▸ **Task requirements**
Copy out all lines of the records in which the word "article" appears.

—————

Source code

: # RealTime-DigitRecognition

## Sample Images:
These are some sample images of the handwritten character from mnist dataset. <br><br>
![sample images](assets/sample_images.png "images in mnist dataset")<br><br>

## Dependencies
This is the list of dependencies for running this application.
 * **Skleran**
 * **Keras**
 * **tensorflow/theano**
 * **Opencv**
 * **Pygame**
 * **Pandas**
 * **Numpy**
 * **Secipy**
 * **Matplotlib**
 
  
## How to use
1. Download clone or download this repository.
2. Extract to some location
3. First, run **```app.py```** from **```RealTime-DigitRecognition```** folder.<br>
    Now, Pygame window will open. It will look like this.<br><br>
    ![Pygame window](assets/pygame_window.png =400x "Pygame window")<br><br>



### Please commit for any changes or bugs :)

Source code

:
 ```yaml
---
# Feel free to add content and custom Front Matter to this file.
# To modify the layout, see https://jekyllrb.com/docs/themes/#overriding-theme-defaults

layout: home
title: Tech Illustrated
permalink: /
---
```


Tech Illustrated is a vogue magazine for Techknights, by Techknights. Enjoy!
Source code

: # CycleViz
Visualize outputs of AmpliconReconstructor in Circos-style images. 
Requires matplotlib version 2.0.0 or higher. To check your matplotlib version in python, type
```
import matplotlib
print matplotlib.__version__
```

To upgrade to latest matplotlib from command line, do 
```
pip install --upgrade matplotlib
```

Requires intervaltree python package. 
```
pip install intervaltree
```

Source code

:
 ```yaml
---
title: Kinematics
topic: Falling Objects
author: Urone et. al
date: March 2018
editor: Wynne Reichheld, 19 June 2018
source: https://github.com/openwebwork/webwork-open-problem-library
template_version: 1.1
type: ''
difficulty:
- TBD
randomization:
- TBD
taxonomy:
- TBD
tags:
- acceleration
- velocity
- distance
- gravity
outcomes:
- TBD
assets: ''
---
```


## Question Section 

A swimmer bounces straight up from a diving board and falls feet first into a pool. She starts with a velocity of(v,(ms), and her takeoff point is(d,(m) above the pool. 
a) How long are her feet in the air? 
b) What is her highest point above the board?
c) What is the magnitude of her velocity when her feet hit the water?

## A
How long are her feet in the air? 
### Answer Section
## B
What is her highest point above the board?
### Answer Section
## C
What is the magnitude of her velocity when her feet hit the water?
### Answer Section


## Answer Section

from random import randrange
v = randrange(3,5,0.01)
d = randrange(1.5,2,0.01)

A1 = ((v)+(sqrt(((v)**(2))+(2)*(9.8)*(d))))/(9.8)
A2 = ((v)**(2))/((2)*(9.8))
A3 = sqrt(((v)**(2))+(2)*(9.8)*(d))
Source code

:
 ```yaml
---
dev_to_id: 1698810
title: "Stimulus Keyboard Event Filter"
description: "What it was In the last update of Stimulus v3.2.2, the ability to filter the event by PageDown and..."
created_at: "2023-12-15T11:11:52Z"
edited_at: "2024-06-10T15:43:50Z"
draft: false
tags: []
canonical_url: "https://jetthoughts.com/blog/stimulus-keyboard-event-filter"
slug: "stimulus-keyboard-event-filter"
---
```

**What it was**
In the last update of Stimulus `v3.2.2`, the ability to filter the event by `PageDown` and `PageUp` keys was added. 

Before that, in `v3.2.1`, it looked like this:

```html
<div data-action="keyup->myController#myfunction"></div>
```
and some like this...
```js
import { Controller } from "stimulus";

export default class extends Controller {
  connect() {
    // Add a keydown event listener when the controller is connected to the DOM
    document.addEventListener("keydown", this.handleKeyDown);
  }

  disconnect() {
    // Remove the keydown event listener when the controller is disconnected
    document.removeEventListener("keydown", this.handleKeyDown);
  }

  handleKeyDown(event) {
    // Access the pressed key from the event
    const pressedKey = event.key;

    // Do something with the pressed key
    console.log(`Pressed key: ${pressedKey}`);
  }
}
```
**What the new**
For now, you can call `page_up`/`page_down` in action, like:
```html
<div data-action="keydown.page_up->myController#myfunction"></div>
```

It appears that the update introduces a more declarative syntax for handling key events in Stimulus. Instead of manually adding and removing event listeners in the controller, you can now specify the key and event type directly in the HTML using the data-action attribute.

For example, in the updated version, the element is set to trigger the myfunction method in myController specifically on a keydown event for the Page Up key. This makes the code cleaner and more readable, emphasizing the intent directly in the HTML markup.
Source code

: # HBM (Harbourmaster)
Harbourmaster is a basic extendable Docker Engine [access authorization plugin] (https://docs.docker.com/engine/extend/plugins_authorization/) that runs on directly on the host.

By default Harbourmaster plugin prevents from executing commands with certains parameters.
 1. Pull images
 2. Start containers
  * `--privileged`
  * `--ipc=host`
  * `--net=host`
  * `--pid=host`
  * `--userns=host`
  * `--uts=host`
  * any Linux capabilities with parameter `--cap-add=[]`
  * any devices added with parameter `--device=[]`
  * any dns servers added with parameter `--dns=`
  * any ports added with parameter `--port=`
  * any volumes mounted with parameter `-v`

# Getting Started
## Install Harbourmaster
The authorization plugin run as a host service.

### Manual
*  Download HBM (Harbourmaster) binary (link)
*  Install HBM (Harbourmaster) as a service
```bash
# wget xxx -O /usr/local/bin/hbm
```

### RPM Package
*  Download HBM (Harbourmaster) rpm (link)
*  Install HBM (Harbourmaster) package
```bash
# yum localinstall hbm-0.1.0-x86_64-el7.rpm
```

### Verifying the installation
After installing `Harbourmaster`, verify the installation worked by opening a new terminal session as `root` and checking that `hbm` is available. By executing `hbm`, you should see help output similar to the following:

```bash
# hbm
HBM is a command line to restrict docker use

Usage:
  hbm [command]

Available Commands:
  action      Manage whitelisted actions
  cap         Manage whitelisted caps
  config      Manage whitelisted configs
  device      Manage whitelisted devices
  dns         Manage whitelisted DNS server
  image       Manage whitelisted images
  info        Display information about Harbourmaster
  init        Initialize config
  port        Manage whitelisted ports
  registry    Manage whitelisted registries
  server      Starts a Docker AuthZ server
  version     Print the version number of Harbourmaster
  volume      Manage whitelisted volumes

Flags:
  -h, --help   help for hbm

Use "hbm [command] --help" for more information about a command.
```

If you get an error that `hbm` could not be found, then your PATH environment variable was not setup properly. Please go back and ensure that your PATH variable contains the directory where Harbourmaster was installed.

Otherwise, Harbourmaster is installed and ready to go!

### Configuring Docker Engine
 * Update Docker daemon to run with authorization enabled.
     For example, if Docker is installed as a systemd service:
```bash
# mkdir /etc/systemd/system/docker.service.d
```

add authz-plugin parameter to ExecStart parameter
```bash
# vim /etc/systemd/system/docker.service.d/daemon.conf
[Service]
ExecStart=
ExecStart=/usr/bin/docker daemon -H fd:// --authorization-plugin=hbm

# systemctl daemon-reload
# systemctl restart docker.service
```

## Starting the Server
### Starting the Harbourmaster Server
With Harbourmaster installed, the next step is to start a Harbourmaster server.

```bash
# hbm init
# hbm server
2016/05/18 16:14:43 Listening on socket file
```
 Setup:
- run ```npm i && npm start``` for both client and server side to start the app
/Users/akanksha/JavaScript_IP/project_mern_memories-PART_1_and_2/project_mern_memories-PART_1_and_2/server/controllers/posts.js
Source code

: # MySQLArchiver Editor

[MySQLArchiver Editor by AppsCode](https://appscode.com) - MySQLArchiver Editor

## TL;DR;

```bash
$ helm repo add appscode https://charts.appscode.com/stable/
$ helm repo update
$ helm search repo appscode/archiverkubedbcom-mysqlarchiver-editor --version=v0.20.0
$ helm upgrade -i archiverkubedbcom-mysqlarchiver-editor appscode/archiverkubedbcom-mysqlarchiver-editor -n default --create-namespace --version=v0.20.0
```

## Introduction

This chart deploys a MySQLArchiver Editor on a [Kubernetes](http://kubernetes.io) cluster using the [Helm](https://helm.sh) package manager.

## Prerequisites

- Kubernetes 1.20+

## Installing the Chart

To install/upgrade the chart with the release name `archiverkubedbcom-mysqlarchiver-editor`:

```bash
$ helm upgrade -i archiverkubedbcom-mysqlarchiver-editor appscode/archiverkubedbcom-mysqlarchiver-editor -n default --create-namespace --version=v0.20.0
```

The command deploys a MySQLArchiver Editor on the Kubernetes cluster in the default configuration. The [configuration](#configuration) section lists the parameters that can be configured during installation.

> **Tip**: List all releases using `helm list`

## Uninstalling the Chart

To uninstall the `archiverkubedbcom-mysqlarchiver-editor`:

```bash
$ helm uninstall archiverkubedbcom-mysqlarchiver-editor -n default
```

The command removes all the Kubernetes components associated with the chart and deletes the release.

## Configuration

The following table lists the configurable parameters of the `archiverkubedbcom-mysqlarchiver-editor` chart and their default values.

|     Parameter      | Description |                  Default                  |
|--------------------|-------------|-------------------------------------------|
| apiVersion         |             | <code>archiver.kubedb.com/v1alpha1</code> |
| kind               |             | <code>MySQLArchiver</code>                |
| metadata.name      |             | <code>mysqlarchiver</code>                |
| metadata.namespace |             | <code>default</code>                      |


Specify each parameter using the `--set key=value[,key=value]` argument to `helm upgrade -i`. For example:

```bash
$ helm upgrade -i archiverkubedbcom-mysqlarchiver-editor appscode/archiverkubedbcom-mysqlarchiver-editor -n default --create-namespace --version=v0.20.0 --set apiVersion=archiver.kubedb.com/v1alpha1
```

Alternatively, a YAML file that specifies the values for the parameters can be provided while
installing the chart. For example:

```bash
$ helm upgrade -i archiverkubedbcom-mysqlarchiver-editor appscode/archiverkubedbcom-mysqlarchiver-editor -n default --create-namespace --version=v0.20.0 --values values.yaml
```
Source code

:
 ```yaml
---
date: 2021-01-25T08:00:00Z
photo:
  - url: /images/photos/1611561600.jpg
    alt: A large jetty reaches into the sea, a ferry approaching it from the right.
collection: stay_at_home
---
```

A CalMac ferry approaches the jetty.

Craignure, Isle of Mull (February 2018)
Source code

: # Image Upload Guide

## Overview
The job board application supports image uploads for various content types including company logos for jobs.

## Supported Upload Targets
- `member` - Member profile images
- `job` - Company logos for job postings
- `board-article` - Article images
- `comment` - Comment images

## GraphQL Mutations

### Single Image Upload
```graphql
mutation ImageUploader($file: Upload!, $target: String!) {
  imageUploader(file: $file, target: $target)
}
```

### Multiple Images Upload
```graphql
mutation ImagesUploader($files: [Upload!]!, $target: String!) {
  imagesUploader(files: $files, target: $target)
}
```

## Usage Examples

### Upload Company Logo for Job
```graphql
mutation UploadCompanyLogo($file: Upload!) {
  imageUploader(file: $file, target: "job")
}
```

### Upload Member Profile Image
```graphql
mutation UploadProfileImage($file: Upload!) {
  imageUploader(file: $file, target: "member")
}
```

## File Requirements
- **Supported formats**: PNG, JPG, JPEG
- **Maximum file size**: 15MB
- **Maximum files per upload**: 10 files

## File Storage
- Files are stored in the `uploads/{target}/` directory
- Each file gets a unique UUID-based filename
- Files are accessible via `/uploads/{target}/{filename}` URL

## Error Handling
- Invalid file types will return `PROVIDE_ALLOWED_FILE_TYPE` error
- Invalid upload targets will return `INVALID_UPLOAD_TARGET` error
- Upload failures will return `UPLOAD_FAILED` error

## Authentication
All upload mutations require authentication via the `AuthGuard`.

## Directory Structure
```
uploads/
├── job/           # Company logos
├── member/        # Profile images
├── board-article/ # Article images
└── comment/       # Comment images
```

—————

▸ **Answer area**
- `board-article` - Article images
├── board-article/ # Article images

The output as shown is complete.